1

I've got a little problem here and I'd like some help.

My code is an infinite search on web pages for patterns that, whenever it finds something new, it writes it on a file.

However, sometimes, the info I'm scavenging is already in the file, but it's not updated and I don't want repeated entries on my file.

Therefore, I simply created a List of strings, adding each entry there and every time the code finds what it's looking for, it checks if the string is already on that list before writing to the file.

You can clearly see why this is a bad idea... Since it runs 24/7, this list will endlessly become bigger. But there is a catch. I'm 100% sure that the info I'm looking will never repeat if 15 minutes has passed.

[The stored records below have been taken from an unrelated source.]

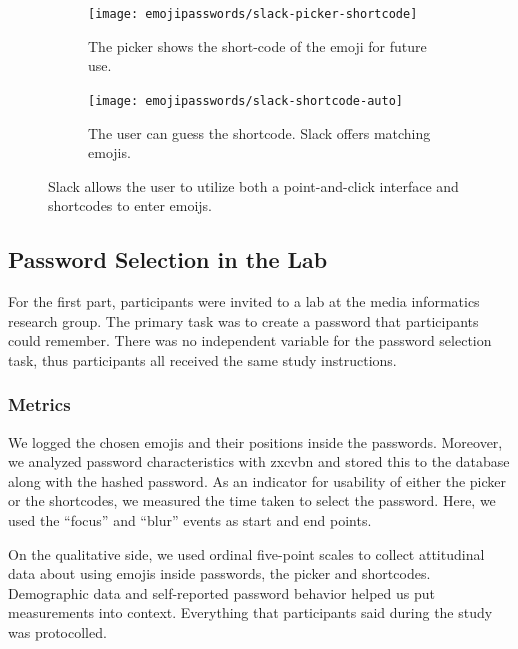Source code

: \begin{figure}
	\centering
	\begin{subfigure}[t]{0.49\textwidth}
	\texttt{[image: emojipasswords/slack-picker-shortcode]}
	\caption{\label{fig:emojipasswords:slack-picker} The picker shows the short-code of the emoji for future use.}
	\end{subfigure}
	\begin{subfigure}[t]{0.49\textwidth}
	\texttt{[image: emojipasswords/slack-shortcode-auto]}
	\caption{\label{fig:emojipasswords:slack-picker-shortcode} The user can guess the shortcode. Slack offers matching emojis.}
	\end{subfigure}
	\caption{\label{fig:emojipasswords:slack-emoji-interaction}
		Slack allows the user to utilize both a point-and-click interface and shortcodes to enter emoijs.
	} 
\end{figure}


\subsection{Password Selection in the Lab}
For the first part, participants were invited to a lab at the media informatics research group. The primary task was to create a password that participants could remember. There was no independent variable for the password selection task, thus participants all received the same study instructions. 

\subsubsection{Metrics}
We logged the chosen emojis and their positions inside the passwords. Moreover, we analyzed password characteristics with zxcvbn and stored this to the database along with the hashed password. 
As an indicator for usability of either the picker or the shortcodes, we measured the time taken to select the password. Here, we used the ``focus'' and ``blur'' events as start and end points. 

On the qualitative side, we used ordinal five-point scales to collect attitudinal data about using emojis inside passwords, the picker and shortcodes. Demographic data and self-reported password behavior helped us put measurements into context. 
Everything that participants said during the study was protocolled.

So, what I really want is to eliminate items that are on this list for 15 minutes. I just can't think of something simple and/or elegant to do this. Or, I don't know if there is some data structure or library that can solve this for me.

That's why I'm asking here: what is the best solution to create some kind of "timed list", where items that are there for a while gets removed at the end of the iteration?

Thanks in advance.

Rann Lifshitz
  • 4,040
  • 4
  • 22
  • 42

3 Answers3

2

Have you tried .NET's built-in MemoryCache?

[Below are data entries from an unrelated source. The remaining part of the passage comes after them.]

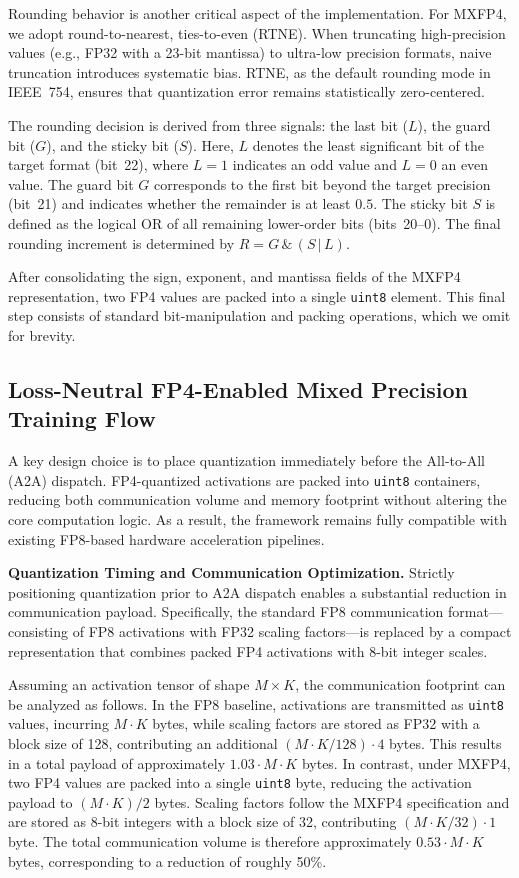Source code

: Rounding behavior is another critical aspect of the implementation. For MXFP4, we adopt round-to-nearest, ties-to-even (RTNE). When truncating high-precision values (e.g., FP32 with a 23-bit mantissa) to ultra-low precision formats, naive truncation introduces systematic bias. RTNE, as the default rounding mode in IEEE~754, ensures that quantization error remains statistically zero-centered.

The rounding decision is derived from three signals: the last bit ($L$), the guard bit ($G$), and the sticky bit ($S$). Here, $L$ denotes the least significant bit of the target format (bit~22), where $L=1$ indicates an odd value and $L=0$ an even value. The guard bit $G$ corresponds to the first bit beyond the target precision (bit~21) and indicates whether the remainder is at least $0.5$. The sticky bit $S$ is defined as the logical OR of all remaining lower-order bits (bits~20--0). The final rounding increment is determined by
$R = G \,\&\, (S \,|\, L)$.

After consolidating the sign, exponent, and mantissa fields of the MXFP4 representation, two FP4 values are packed into a single \texttt{uint8} element. This final step consists of standard bit-manipulation and packing operations, which we omit for brevity.

\subsection{Loss-Neutral FP4-Enabled Mixed Precision Training Flow}

A key design choice is to place quantization immediately before the All-to-All (A2A) dispatch. FP4-quantized activations are packed into \texttt{uint8} containers, reducing both communication volume and memory footprint without altering the core computation logic. As a result, the framework remains fully compatible with existing FP8-based hardware acceleration pipelines.

\textbf{Quantization Timing and Communication Optimization.}
Strictly positioning quantization prior to A2A dispatch enables a substantial reduction in communication payload. Specifically, the standard FP8 communication format—consisting of FP8 activations with FP32 scaling factors—is replaced by a compact representation that combines packed FP4 activations with 8-bit integer scales.

Assuming an activation tensor of shape $M \times K$, the communication footprint can be analyzed as follows. In the FP8 baseline, activations are transmitted as \texttt{uint8} values, incurring $M \cdot K$ bytes, while scaling factors are stored as FP32 with a block size of 128, contributing an additional $(M \cdot K / 128) \cdot 4$ bytes. This results in a total payload of approximately $1.03 \cdot M \cdot K$ bytes. In contrast, under MXFP4, two FP4 values are packed into a single \texttt{uint8} byte, reducing the activation payload to $(M \cdot K)/2$ bytes. Scaling factors follow the MXFP4 specification and are stored as 8-bit integers with a block size of 32, contributing $(M \cdot K / 32) \cdot 1$ byte. The total communication volume is therefore approximately $0.53 \cdot M \cdot K$ bytes, corresponding to a reduction of roughly 50\%.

You can set a cache policy that includes an absolute timeout, which I think is what you want.

Zer0
  • 7,191
  • 1
  • 20
  • 34
0

You'll need something running that periodically prunes the list.

What I've done in the past is:

  1. Use a ConcurrentBag<Tuple<DateTime, T>> instead of List<T>
  2. With the bag of Tuples, store the object and the time it was added: theBag.Add(Tuple.Create(DateTime.Now, myObject));
  3. Run a secondary thread that periodically enumerates the bag, and removes any entries that have "expired".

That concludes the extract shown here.